Using Riak to perform aggregate queries

Jeremiah Peschka jeremiah.peschka at gmail.com
Sun Apr 14 22:52:43 EDT 2013


Hi Chris,

Responses are inline

---
Jeremiah Peschka - Founder, Brent Ozar Unlimited
MCITP: SQL Server 2008, MVP
Cloudera Certified Developer for Apache Hadoop


On Sun, Apr 14, 2013 at 4:47 PM, Chris Corbyn <chris at w3style.co.uk> wrote:

> All,
>
> Just copying this from my stackoverflow post, as the riak tag doesn't get
> much love over there :) It's fine to just outright say that Riak is never
> going to work efficiently in this case because I'm inherently depending on
> MapReduce.
>

MapReduce works well when:

a) you know the set of objects you're going to MapReduce over
b) you need to return the entire object
c) when you plan to manipulate a lot of data inside Riak - read all sales
records and write them out as shipping invoices


>
> Everywhere I read, people say you shouldn't use Riak's MapReduce over an
> entire bucket and that there are other ways of achieving your goals. I'm
> not sure how, though. I'm also not clear on why using an entire bucket is
> slow, if you only have one bucket in the entire system, so either way, you
> need to go over all the entries.
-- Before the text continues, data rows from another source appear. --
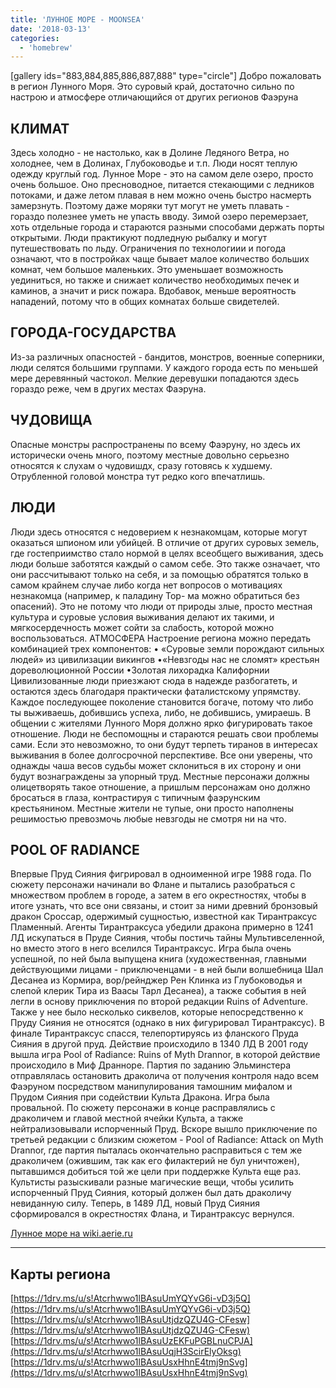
 ```yaml
---
title: 'ЛУННОЕ МОРЕ - MOONSEA'
date: '2018-03-13'
categories:
  - 'homebrew'
---
```


\[gallery ids="883,884,885,886,887,888" type="circle"\] Добро пожаловать в регион Лунного Моря. Это суровый край, достаточно сильно по настрою и атмосфере отличающийся от других регионов Фаэруна

## КЛИМАТ

Здесь холодно - не настолько, как в Долине Ледяного Ветра, но холоднее, чем в Долинах, Глубоководье и т.п. Люди носят теплую одежду круглый год. Лунное Море - это на самом деле озеро, просто очень большое. Оно пресноводное, питается стекающими с ледников потоками, и даже летом плавая в нем можно очень быстро насмерть замерзнуть. Поэтому даже моряки тут могут не уметь плавать - гораздо полезнее уметь не упасть вводу. Зимой озеро перемерзает, хоть отдельные города и стараются разными способами держать порты открытыми. Люди практикуют подледную рыбалку и могут путешествовать по льду. Ограничения по технологиии и погода означают, что в постройках чаще бывает малое количеcтво больших комнат, чем большое маленьких. Это уменьшает возможность уединиться, но также и снижает количество необходимых печек и каминов, а значит и риск пожара. Вдобавок, меньше вероятность нападений, потому что в общих комнатах больше свидетелей.

## ГОРОДА-ГОСУДАРСТВА

Из-за различных опасностей - бандитов, монстров, военные соперники, люди селятся большими группами. У каждого города есть по меньшей мере деревянный частокол. Мелкие деревушки попадаются здесь гораздо реже, чем в других местах Фаэруна.

## ЧУДОВИЩА

Опасные монстры распространены по всему Фаэруну, но здесь их исторически очень много, поэтому местные довольно серьезно относятся к слухам о чудовишдх, сразу готовясь к худшему. Отрубленной головой монстра тут редко кого впечатлишь.

## ЛЮДИ

Люди здесь относятся с недоверием к незнакомцам, которые могут оказаться шпионом или убийцей. В отличие от других суровых земель, где гостеприимство стало нормой в целях всеобщего выживания, здесь люди больше заботятся каждый о самом себе. Это также означает, что они рассчитывают только на себя, и за помощью обратятся только в самом крайнем случае либо когда нет вопросов о мотивациях незнакомца (например, к паладину Тор- ма можно обратиться без опасений). Это не потому что люди от природы злые, просто местная культура и суровые условия выживания делают их такими, и мягкосердечность может сойти за слабость, которой можно воспользоваться. АТМОСФЕРА Настроение региона можно передать комбинацией трех компонентов: • «Суровые земли порождают сильных людей» из цивилизации викингов •«Невзгоды нас не сломят» крестьян дореволюционной России •Золотая лихорадка Калифорнии Цивилизованные люди приезжают сюда в надежде разбогатеть, и остаются здесь благодаря практически фаталистскому упрямству. Каждое последующее поколение становится богаче, потому что либо ты выживаешь, добившись успеха, либо, не добившись, умираешь. В общении с жителями Лунного Моря должно ярко фигурировать такое отношение. Люди не беспомощны и стараются решать свои проблемы сами. Если это невозможно, то они будут терпеть тиранов в интересах выживания в более долгосрочной перспективе. Все они уверены, что однажды чаша весов судьбы может склониться в их сторону и они будут вознаграждены за упорный труд. Местные персонажи должны олицетворять такое отношение, а пришлым персонажам оно должно бросаться в глаза, контрастируя с типичным фаэрунским крестьянином. Местные жители не тупые, они просто наполнены решимостью превозмочь любые невзгоды не смотря ни на что.

## POOL OF RADIANCE

Впервые Пруд Сияния фигрировал в одноименной игре 1988 года. По сюжету персонажи начинали во Флане и пытались разобраться с множеством проблем в городе, а затем в его окрестностях, чтобы в итоге узнать, что все они связаны, и стоит за ними древний бронзовый дракон Сроссар, одержимый сущностью, известной как Тирантраксус Пламенный. Агенты Тирантраксуса убедили дракона примерно в 1241 ЛД искупаться в Пруде Сияния, чтобы постичь тайны Мультивселенной, но вместо этого в него вселился Тирантраксус. Игра была очень успешной, по ней была выпущена книга (художественная, главными действующими лицами - приключенцами - в ней были волшебница Шал Десанеа из Кормира, вор/рейнджер Рен Клинка из Глубоководья и слепой клерик Тира из Ваасы Тарл Десанеа), а также события в ней легли в основу приключения по второй редакции Ruins of Adventure. Также у нее было несколько сиквелов, которые непосредственно к Пруду Сияния не относятся (однако в них фигурировал Тирантраксус). В финале Тирантраксус спасся, телепортируясь из фланского Пруда Сияния в другой пруд. Действие происходило в 1340 ЛД В 2001 году вышла игра Pool of Radiance: Ruins of Myth Drannor, в которой действие происходило в Миф Дранноре. Партия по заданию Эльминстера отправлялась остановить драколича от получения контроля надо всем Фаэруном посредством манипулирования тамошним мифалом и Прудом Сияния при содействии Культа Дракона. Игра была провальной. По сюжету персонажи в конце расправлялись с драколичем и главой местной ячейки Культа, а также нейтрализовывали испорченный Пруд. Вскоре вышло приключение по третьей редакции с близким сюжетом - Pool of Radiance: Attack on Myth Drannor, где партия пыталась окончательно расправиться с тем же драколичем (ожившим, так как его филактерий не бул уничтожен), пытавшимся добиться той же цели при поддержке Культа еще раз. Культисты разыскивали разные магические вещи, чтобы усилить испорченный Пруд Сияния, который должен был дать драколичу невиданную силу. Теперь, в 1489 ЛД, новый Пруд Сияния сформировался в окрестностях Флана, и Тирантраксус вернулся.

[Лунное море на wiki.aerie.ru](http://wiki.aerie.ru/wiki/%D0%9A%D0%B0%D1%82%D0%B5%D0%B3%D0%BE%D1%80%D0%B8%D1%8F:%D0%9B%D1%83%D0%BD%D0%BD%D0%BE%D0%B5_%D0%BC%D0%BE%D1%80%D0%B5)

---

## Карты региона

[https://1drv.ms/u/s!Atcrhwwo1lBAsuUmYQYvG6i-vD3j5Q](https://1drv.ms/u/s!Atcrhwwo1lBAsuUmYQYvG6i-vD3j5Q) [https://1drv.ms/u/s!Atcrhwwo1lBAsuUtjdzQZU4G-CFesw](https://1drv.ms/u/s!Atcrhwwo1lBAsuUtjdzQZU4G-CFesw) [https://1drv.ms/u/s!Atcrhwwo1lBAsuUzEKFuPGBLnuCPJA](https://1drv.ms/u/s!Atcrhwwo1lBAsuUqjH3ScirElyOksg) [https://1drv.ms/u/s!Atcrhwwo1lBAsuUsxHhnE4tmj9nSvg](https://1drv.ms/u/s!Atcrhwwo1lBAsuUsxHhnE4tmj9nSvg)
Passing in a list of key-bucket pairs has
> the same effect. Maybe the rule should be "don't use MapReduce with more
> than a handful of keys". Which makes me wonder (apart from link traversal)
> what use it really has in the real world.
>

>From my limited understanding of things, MR across an entire bucket is slow
because you need to scan the entire key space. Much like a SELECT with no
WHERE clause, a MapReduce without a key list is going to sweep across the
entire bucket pulling all data off of disk in the process. Someone better
versed in Riak internals would have to chime in on why this is so slow.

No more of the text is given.